Supplied data: Begin
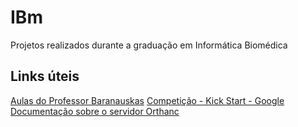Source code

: # IBm
Projetos realizados durante a graduação em Informática Biomédica

## Links úteis
[Aulas do Professor Baranauskas](https://dcm.ffclrp.usp.br/~augusto/)
[Competição - Kick Start - Google](https://codingcompetitions.withgoogle.com/kickstart)
[Documentação sobre o servidor Orthanc](https://book.orthanc-server.com)
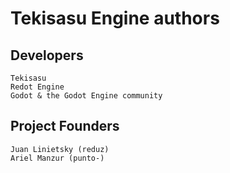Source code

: # Tekisasu Engine authors

## Developers

    Tekisasu
    Redot Engine
    Godot & the Godot Engine community

## Project Founders

    Juan Linietsky (reduz)
    Ariel Manzur (punto-)


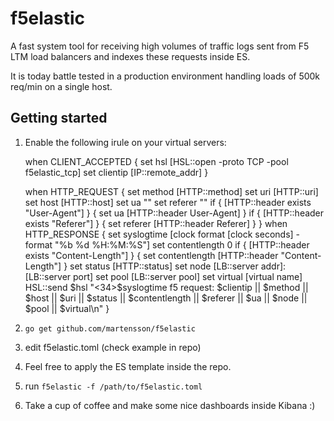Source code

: # f5elastic

A fast system tool for receiving high volumes of traffic logs sent from F5 LTM load balancers and indexes these requests inside ES.

It is today battle tested in a production environment handling loads of 500k req/min on a single host.

## Getting started

1. Enable the following irule on your virtual servers:

	when CLIENT_ACCEPTED {
		set hsl [HSL::open -proto TCP -pool f5elastic_tcp]
		set clientip [IP::remote_addr]
	}

	when HTTP_REQUEST {
		set method [HTTP::method]
		set uri [HTTP::uri]
		set host [HTTP::host]
		set ua ""
		set referer ""
		if { [HTTP::header exists "User-Agent"] } {
			set ua [HTTP::header User-Agent]
		}
		if { [HTTP::header exists "Referer"] } {
			set referer [HTTP::header Referer]
		}
	}
	when HTTP_RESPONSE {
		set syslogtime [clock format [clock seconds] -format "%b %d %H:%M:%S"]
		set contentlength 0
		if { [HTTP::header exists "Content-Length"] } {
			set contentlength [HTTP::header "Content-Length"]
		}
		set status [HTTP::status]
		set node [LB::server addr]:[LB::server port]
		set pool [LB::server pool]
		set virtual [virtual name]
		HSL::send $hsl "<34>$syslogtime f5 request: $clientip || $method || $host || $uri || $status || $contentlength || $referer || $ua || $node || $pool || $virtual\n"
	}

2. `go get github.com/martensson/f5elastic`
3. edit f5elastic.toml (check example in repo)
4. Feel free to apply the ES template inside the repo.
5. run `f5elastic -f /path/to/f5elastic.toml`
6. Take a cup of coffee and make some nice dashboards inside Kibana :)
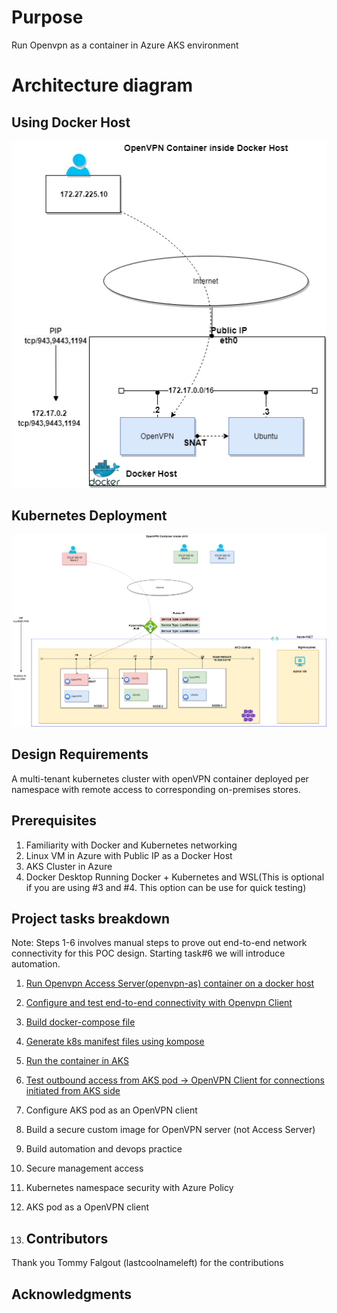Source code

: # Purpose

Run Openvpn as a container in Azure AKS environment

# Architecture diagram

## Using Docker Host

![alt text for image](architecture-diagram/openvpn-architecture-Docker.png)

## Kubernetes Deployment

![alt text for image](architecture-diagram/openvpn-architecture-AKS.png)

## Design Requirements

A multi-tenant kubernetes cluster with openVPN container deployed per namespace with remote access to corresponding on-premises stores.

## Prerequisites

1. Familiarity with Docker and Kubernetes networking
2. Linux VM in Azure with Public IP as a Docker Host
3. AKS Cluster in Azure
4. Docker Desktop Running Docker + Kubernetes and WSL(This is optional if you are using #3 and #4. This option can be use for quick testing)

## Project tasks breakdown

Note: Steps 1-6 involves manual steps to prove out end-to-end network connectivity for this POC design. Starting task#6 we will introduce automation.

1. [Run Openvpn Access Server(openvpn-as) container on a docker host](docker/README.md)
2. [Configure and test end-to-end connectivity with Openvpn Client](openvpn/setup.md)
3. [Build docker-compose file](docker/README.md)
4. [Generate k8s manifest files using kompose](aks/README.md)
5. [Run the container in AKS](aks/README.md)
6. [Test outbound access from AKS pod -> OpenVPN Client for connections initiated from AKS side](aks/README.md)
7. Configure AKS pod as an OpenVPN client
8. Build a secure custom image for OpenVPN server (not Access Server)
9. Build automation and devops practice
10. Secure management access
11. Kubernetes namespace security with Azure Policy
12. AKS pod as a OpenVPN client

13. ## Contributors

Thank you Tommy Falgout (lastcoolnameleft) for the contributions

## Acknowledgments
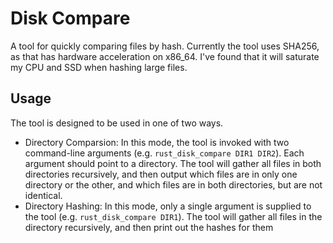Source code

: # Disk Compare

A tool for quickly comparing files by hash. Currently the tool uses
SHA256, as that has hardware acceleration on x86_64. I've found that it
will saturate my CPU and SSD when hashing large files.


## Usage

The tool is designed to be used in one of two ways.

* Directory Comparsion: In this mode, the tool is invoked with two
  command-line arguments (e.g. `rust_disk_compare DIR1 DIR2`).
  Each argument should point to a directory.
  The tool will gather all files in both directories recursively, and then
  output which files are in only one directory or the other, and which files
  are in both directories, but are not identical.
* Directory Hashing: In this mode, only a single argument is supplied to
  the tool (e.g. `rust_disk_compare DIR1`). The tool will gather all files
  in the directory recursively, and then print out the hashes for them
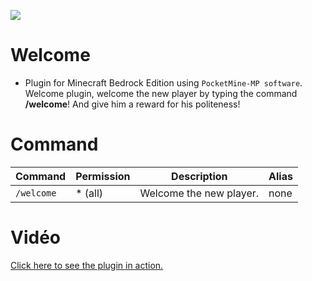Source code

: [![](https://poggit.pmmp.io/shield.dl.total/Welcome)](https://poggit.pmmp.io/p/Welcome)

# Welcome
- Plugin for Minecraft Bedrock Edition using `PocketMine-MP software`. Welcome plugin, welcome the new player by typing the command **/welcome**! And give him a reward for his politeness!

# Command

| Command        | Permission | Description                        | Alias |
|--------------|------------|------------------------------------|-------|
| `/welcome` | * (all)          | Welcome the new player. | none   |
# Vidéo

[Click here to see the plugin in action.](https://youtu.be/U0xkpBJAZuE)
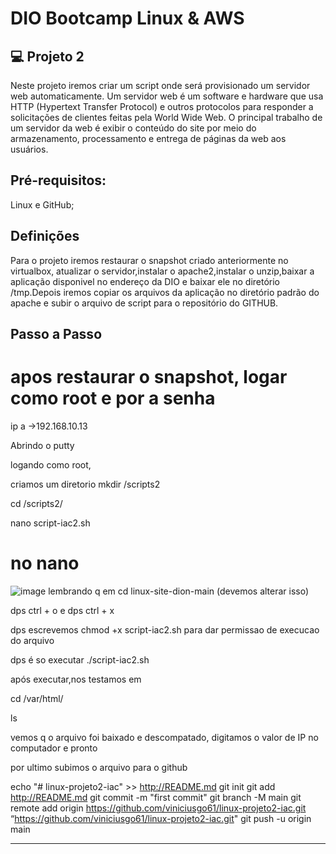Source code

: # DIO Bootcamp Linux & AWS

## 💻 Projeto 2
Neste projeto iremos criar um script onde será provisionado um servidor web automaticamente. Um servidor web é um software e hardware que usa HTTP (Hypertext Transfer Protocol) e 
outros protocolos para responder a solicitações de clientes feitas pela World Wide Web.
O principal trabalho de um servidor da web é exibir o conteúdo do site por meio do armazenamento, processamento e entrega de páginas da web aos usuários.
## Pré-requisitos:

Linux e GitHub;

## Definições 

Para o projeto iremos restaurar o snapshot criado anteriormente no virtualbox, atualizar o servidor,instalar o apache2,instalar o unzip,baixar a aplicação disponivel no endereço
da DIO e baixar ele no diretório /tmp.Depois iremos copiar os arquivos da aplicação no diretório padrão do apache e subir o arquivo de script para o repositório do GITHUB.

## Passo a Passo 


# apos restaurar o snapshot, logar como root  e por a senha

ip a →192.168.10.13

Abrindo o putty

logando como root,

criamos um diretorio mkdir /scripts2

cd /scripts2/

nano script-iac2.sh

# no nano


![image](https://github.com/viniciusgo61/linux-projeto2-iac/assets/69882802/982281a1-e526-4d16-ab94-0b22a8d52ea6)
lembrando q em cd linux-site-dion-main (devemos alterar isso)

dps ctrl + o e dps ctrl + x

dps escrevemos chmod +x script-iac2.sh para dar permissao de execucao do arquivo

dps é so executar ./script-iac2.sh

após executar,nos testamos em

cd /var/html/

ls

vemos q o arquivo foi baixado e descompatado, digitamos o valor de IP no computador e pronto

por ultimo subimos o arquivo para o github

echo "# linux-projeto2-iac" >> http://README.md
git init
git add http://README.md
git commit -m "first commit"
git branch -M main
git remote add origin https://github.com/viniciusgo61/linux-projeto2-iac.git “https://github.com/viniciusgo61/linux-projeto2-iac.git"
git push -u origin main

<hr/>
Supplied data: End
Problem details >> Scan the listing above and identify each line holding the string "connectivity"; copy every such line.

Output for this task >>
Note: Steps 1-6 involves manual steps to prove out end-to-end network connectivity for this POC design. Starting task#6 we will introduce automation.
2. [Configure and test end-to-end connectivity with Openvpn Client](openvpn/setup.md)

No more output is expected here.